▶ EXERCISE: After counting the lines below that contain "sharing", reply with that number alone.

▶ SOURCE MATERIAL:
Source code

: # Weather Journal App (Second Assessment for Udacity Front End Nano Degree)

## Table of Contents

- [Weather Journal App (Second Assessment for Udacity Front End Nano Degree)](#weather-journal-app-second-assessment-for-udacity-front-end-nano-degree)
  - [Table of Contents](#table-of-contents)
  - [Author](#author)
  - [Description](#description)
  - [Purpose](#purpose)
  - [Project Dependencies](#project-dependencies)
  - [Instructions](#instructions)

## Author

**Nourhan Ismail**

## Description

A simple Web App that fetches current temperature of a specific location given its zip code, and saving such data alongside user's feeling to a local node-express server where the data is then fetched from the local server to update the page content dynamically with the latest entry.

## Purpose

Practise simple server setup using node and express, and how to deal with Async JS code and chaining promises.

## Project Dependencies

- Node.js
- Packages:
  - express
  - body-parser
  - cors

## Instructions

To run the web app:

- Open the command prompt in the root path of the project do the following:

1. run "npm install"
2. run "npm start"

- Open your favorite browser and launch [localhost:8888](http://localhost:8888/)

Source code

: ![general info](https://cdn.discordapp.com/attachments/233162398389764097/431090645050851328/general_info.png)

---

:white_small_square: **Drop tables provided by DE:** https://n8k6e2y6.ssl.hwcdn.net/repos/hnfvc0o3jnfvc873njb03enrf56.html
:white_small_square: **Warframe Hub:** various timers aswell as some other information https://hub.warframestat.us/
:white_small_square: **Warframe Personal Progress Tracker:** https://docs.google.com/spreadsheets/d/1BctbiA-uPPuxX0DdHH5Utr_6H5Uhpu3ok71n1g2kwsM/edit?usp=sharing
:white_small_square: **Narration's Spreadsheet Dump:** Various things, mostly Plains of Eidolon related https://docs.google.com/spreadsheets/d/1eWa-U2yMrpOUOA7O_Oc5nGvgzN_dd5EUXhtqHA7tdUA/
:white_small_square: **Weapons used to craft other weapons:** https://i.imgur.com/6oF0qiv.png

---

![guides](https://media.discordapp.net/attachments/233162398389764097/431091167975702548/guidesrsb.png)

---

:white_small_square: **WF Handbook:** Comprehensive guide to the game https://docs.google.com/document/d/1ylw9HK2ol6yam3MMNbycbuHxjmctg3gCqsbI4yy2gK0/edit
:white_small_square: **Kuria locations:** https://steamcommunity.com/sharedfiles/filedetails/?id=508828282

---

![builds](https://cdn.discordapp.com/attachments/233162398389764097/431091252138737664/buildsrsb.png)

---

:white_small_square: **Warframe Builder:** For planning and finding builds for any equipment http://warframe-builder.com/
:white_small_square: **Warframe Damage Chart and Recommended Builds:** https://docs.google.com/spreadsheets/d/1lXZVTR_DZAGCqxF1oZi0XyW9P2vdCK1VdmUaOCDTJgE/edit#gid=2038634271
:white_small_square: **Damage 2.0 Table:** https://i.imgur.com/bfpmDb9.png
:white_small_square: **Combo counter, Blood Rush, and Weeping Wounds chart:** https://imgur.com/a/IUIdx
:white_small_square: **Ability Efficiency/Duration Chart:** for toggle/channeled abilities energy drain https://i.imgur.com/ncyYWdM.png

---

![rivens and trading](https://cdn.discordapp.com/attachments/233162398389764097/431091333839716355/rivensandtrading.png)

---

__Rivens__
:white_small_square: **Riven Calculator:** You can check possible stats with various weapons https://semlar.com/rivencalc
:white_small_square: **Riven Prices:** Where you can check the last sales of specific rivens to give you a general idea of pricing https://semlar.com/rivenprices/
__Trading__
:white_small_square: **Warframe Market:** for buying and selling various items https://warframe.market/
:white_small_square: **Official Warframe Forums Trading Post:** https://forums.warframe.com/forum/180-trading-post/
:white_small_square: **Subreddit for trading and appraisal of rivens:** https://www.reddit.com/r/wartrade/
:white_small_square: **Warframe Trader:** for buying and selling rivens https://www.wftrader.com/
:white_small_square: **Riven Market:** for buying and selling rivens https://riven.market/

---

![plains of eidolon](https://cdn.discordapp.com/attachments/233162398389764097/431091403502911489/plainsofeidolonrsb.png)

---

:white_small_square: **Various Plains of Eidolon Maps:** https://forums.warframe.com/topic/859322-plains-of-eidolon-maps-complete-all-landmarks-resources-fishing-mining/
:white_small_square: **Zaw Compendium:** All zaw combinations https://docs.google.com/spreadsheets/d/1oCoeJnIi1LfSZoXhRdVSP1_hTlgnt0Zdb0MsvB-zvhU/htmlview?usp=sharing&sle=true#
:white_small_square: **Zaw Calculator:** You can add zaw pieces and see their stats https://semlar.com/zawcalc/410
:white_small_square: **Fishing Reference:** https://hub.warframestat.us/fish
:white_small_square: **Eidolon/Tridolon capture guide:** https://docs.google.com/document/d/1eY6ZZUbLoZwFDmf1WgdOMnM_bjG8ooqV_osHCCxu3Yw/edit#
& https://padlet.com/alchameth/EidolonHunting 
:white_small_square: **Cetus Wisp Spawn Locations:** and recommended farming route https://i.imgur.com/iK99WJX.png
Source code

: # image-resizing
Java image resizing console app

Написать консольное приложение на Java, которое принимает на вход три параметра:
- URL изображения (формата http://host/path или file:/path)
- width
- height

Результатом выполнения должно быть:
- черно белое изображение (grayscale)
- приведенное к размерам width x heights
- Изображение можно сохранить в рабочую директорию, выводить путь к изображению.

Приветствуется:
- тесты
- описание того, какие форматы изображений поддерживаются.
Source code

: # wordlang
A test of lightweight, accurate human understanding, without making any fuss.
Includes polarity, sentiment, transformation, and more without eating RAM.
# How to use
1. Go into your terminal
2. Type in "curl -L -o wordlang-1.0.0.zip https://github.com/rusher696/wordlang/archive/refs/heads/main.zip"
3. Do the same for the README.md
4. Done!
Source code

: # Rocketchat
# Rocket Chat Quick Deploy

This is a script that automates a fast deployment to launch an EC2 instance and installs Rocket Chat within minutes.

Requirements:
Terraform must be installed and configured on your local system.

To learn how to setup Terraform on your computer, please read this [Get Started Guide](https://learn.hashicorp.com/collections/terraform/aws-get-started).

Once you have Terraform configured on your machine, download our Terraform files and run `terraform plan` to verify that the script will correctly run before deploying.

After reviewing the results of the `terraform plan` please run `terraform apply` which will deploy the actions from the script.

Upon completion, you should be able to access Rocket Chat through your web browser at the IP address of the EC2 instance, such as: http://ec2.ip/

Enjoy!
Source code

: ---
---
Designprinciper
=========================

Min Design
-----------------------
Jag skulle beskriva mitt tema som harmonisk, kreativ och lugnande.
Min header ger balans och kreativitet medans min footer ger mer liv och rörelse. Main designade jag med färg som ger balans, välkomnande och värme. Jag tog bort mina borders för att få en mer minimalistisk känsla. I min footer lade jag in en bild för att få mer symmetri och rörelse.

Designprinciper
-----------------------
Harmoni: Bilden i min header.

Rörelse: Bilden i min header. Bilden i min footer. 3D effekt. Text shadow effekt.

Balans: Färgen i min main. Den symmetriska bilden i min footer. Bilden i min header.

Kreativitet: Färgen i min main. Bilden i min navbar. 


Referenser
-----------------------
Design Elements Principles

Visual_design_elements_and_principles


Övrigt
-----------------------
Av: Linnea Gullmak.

▶ SOLUTION FOR THIS TASK: 2